My journey went on into the territory of Pastor Seils, over rough roads, but we are bound for Hubbard or Malone. Kramer and Oertel (the latter in Clifton since 1891) took turns in supplying Hubbard. In 1892 this congregation received its own pastor, who, however, also had charge of Corsicana with its four families. Hubbard numbered according to Pastor Hopman’s report in the Statistical Year Book of 1892, 149 souls, 64 communicants, 17 voters, 27 school children.

Concerning Pastor Hopman’s  blessed work in this congregation various items are contained in the reports of the Southern District. In the Synodical Report of 1894 we read : “Hubbard where Pastor Hopman is employed, has a good church attendance.” In that of 1895: “The congregation in Rienzi (Pastor Hopman) has 26 voting members. The school has 30 children. Henceforth the congregation contributes $15 monthly for salary.” Synodical Report, 1897: “The congregation under good care has progressed steadily. The congregation in point of attendance on public worship and the Lord’s Supper as well as in good school attendance has grown from year to year. Souls 175, communicants 85, voting members 25, hearers 80, pupils 35. Subsidy before becoming self-sustaining $310.00.” From this it is evident that as early as 1896 the congregation was self-supporting. Pastor Hopman remained till 1902 when he removed to Wilcox, Neb., where he continued his labors twenty-two years. He died in 1922. The congregation will hold this faithful pastor in grateful remembrance. The congregation, moreover, was fortunate in enjoying many years the good and conscientious service of the later pastors Hodde and Gaertner.

Pastor Hodde was in charge for 13 years, from 1902-15, and the present incumbent likewise rounded out thirteen years of service.

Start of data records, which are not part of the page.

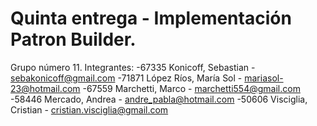 # Quinta entrega - Implementación Patron Builder.

Grupo número 11.
Integrantes:
-67335		Konicoff, Sebastian     -   sebakonicoff@gmail.com
-71871 	  López Ríos, María Sol	  -   mariasol-23@hotmail.com
-67559  	Marchetti, Marco 		    -   marchetti554@gmail.com
-58446  	Mercado, Andrea		      -   andre_pabla@hotmail.com
-50606  	Visciglia, Cristian		  -   cristian.visciglia@gmail.com
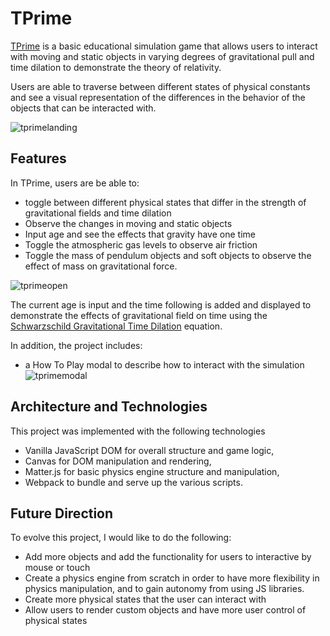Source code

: # TPrime

[TPrime][TPrime] is a basic educational simulation game that allows users to interact with moving and static objects in varying degrees of gravitational pull and time dilation to demonstrate the theory of relativity.

Users are able to traverse between different states of physical constants and see a visual representation of the differences in the behavior of the objects that can be interacted with.

![tprimelanding](https://i.imgur.com/EfXeXkZ.png)

## Features
In TPrime, users are be able to:
* toggle between different physical states that differ in the strength of gravitational fields and time dilation
* Observe the changes in moving and static objects
* Input age and see the effects that gravity have one time
* Toggle the atmospheric gas levels to observe air friction
* Toggle the mass of pendulum objects and soft objects to observe the effect of mass on gravitational force.

![tprimeopen](https://i.imgur.com/7qCvafn.png)

The current age is input and the time following is added and displayed to demonstrate the effects of gravitational field on time using the [Schwarzschild Gravitational Time Dilation][Schwarzschild Gravitational Time Dilation] equation.


In addition, the project includes:
* a How To Play modal to describe how to interact with the simulation
![tprimemodal](https://i.imgur.com/cEzKD0X.png)


## Architecture and Technologies
This project was implemented with the following technologies


* Vanilla JavaScript DOM for overall structure and game logic,
* Canvas for DOM manipulation and rendering,
* Matter.js for basic physics engine structure and manipulation,
* Webpack to bundle and serve up the various scripts.


## Future Direction
To evolve this project, I would like to do the following:
* Add more objects and add the functionality for users to interactive by mouse or touch
* Create a physics engine from scratch in order to have more flexibility in physics manipulation, and to gain autonomy from using JS libraries.
* Create more physical states that the user can interact with
* Allow users to render custom objects and have more user control of physical states


[TPrime]:https://snakerabbit.github.io/tprime/
[Schwarzschild Gravitational Time Dilation]:https://docs.google.com/viewer?url=http://gfm.cii.fc.ul.pt/events/lecture_series/general_relativity/gfm-general_relativity-lecture4.pdf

Pastor Hodde reports for 1902: Souls 290, communicants 142, voting members 38, school children 30. Ten years later, in 1912, he could give the following statistics: Souls 478, communicants 286, voting members 62, school children 66. A fine growth such as we seldom experienced in our missions. From this we see what a blessed work we are doing by ministering faithfully and regularly even to little flocks, especially by taking care of the children in Christian Day schools. The pastors of the Malone congregation taught school diligently, and so the number of the pupils rose steadily from 17 to 30, from 30 to 60. And when the congregation called its first teacher, (E. F. Wilkening 1910-20) the school naturally enjoyed still better growth because of professional care. In 1907 a new, beautiful church was built, in which Synod met in 1916 and 1919. The old church, built 1886, housed the school from 1907-21. In 1922, however, the congregation erected a new school building with three rooms. Teacher Mantey (since 1920) and a lady teacher, at present Miss Esther Gaertner, are the instructors.

This school is a good illustration of the blessings land benefits a congregation can reap if it carefully cultivates its school. The figures show that the congregation grew not only from the outside through influx of Lutherans, but also from the inside through the confirmation of numerous classes of children who had gladly and regularly attended the parochial school.

Since 1915 when Pastor Hodde accepted a call to the North, Pastor H. C. Gaertner assumed charge. In the Year Book 1927 he gives these figures: Souls 604, communicants 356, voting 107, school 81. Value of church property $16,000. Outside purposes $1112. Home purposes $4850.

G. BIRKMANN. Giddings, Texas, June 9, 1928.